TASK ITEM:
Scan the records for the string "líder" and copy every line that holds it.

___ GIVEN ENTRIES ___

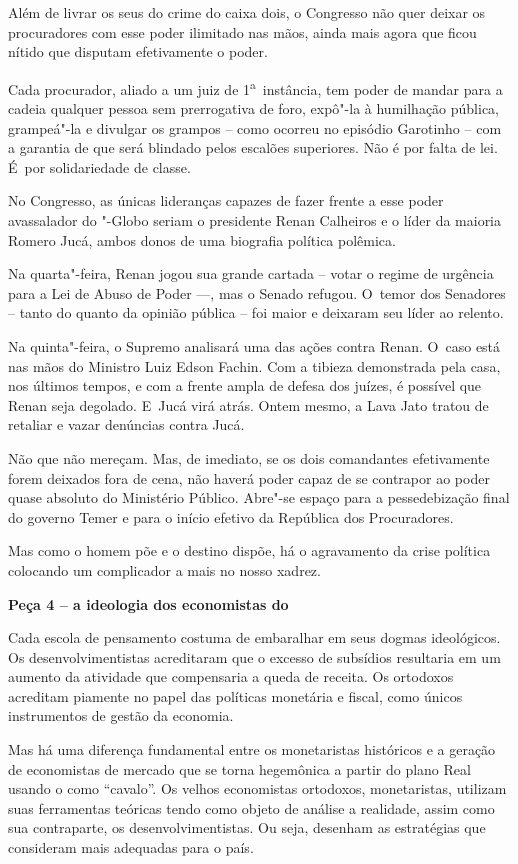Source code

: Além de livrar os seus do crime do caixa dois, o Congresso não quer
deixar os procuradores com esse poder ilimitado nas mãos, ainda mais
agora que ficou nítido que disputam efetivamente o poder.

Cada procurador, aliado a um juiz de 1\textsuperscript{a}~instância, tem
poder de mandar para a cadeia qualquer pessoa sem prerrogativa de foro,
expô"-la à humilhação pública, grampeá"-la e divulgar os grampos -- como
ocorreu no episódio Garotinho -- com a garantia de que será blindado
pelos escalões superiores. Não é por falta de lei. É~por solidariedade
de classe.

No Congresso, as únicas lideranças capazes de fazer frente a esse poder
avassalador do "-Globo seriam o presidente Renan Calheiros e o líder
da maioria Romero Jucá, ambos donos de uma biografia política polêmica.

Na quarta"-feira, Renan jogou sua grande cartada -- votar o regime de
urgência para a Lei de Abuso de Poder \mbox{---,} mas o Senado refugou. O~temor
dos Senadores -- tanto do  quanto da opinião pública -- foi maior e
deixaram seu líder ao relento.

Na quinta"-feira, o Supremo analisará uma das ações contra Renan. O~caso
está nas mãos do Ministro Luiz Edson Fachin. Com a tibieza demonstrada
pela casa, nos últimos tempos, e com a frente ampla de defesa dos
juízes, é possível que Renan seja degolado. E~Jucá virá atrás. Ontem
mesmo, a Lava Jato tratou de retaliar e vazar denúncias contra Jucá.

Não que não mereçam. Mas, de imediato, se os dois comandantes
efetivamente forem deixados fora de cena, não haverá poder capaz de se
contrapor ao poder quase absoluto do Ministério Público. Abre"-se espaço
para a pessedebização final do governo Temer e para o início efetivo da
República dos Procuradores.

Mas como o homem põe e o destino dispõe, há o agravamento da crise
política colocando um complicador a mais no nosso xadrez.

\textbf{Peça 4 -- a ideologia dos economistas do }

Cada escola de pensamento costuma de embaralhar em seus dogmas
ideológicos. Os desenvolvimentistas acreditaram que o excesso de
subsídios resultaria em um aumento da atividade que compensaria a queda
de receita. Os ortodoxos acreditam piamente no papel das políticas
monetária e fiscal, como únicos instrumentos de gestão da economia.

Mas há uma diferença fundamental entre os monetaristas históricos e a
geração de economistas de mercado que se torna hegemônica a partir do
plano Real usando o  como ``cavalo''. Os velhos economistas
ortodoxos, monetaristas, utilizam suas ferramentas teóricas tendo como
objeto de análise a realidade, assim como sua contraparte, os
desenvolvimentistas. Ou seja, desenham as estratégias que consideram
mais adequadas para o país.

___

TASK RESULT:
avassalador do "-Globo seriam o presidente Renan Calheiros e o líder
deixaram seu líder ao relento.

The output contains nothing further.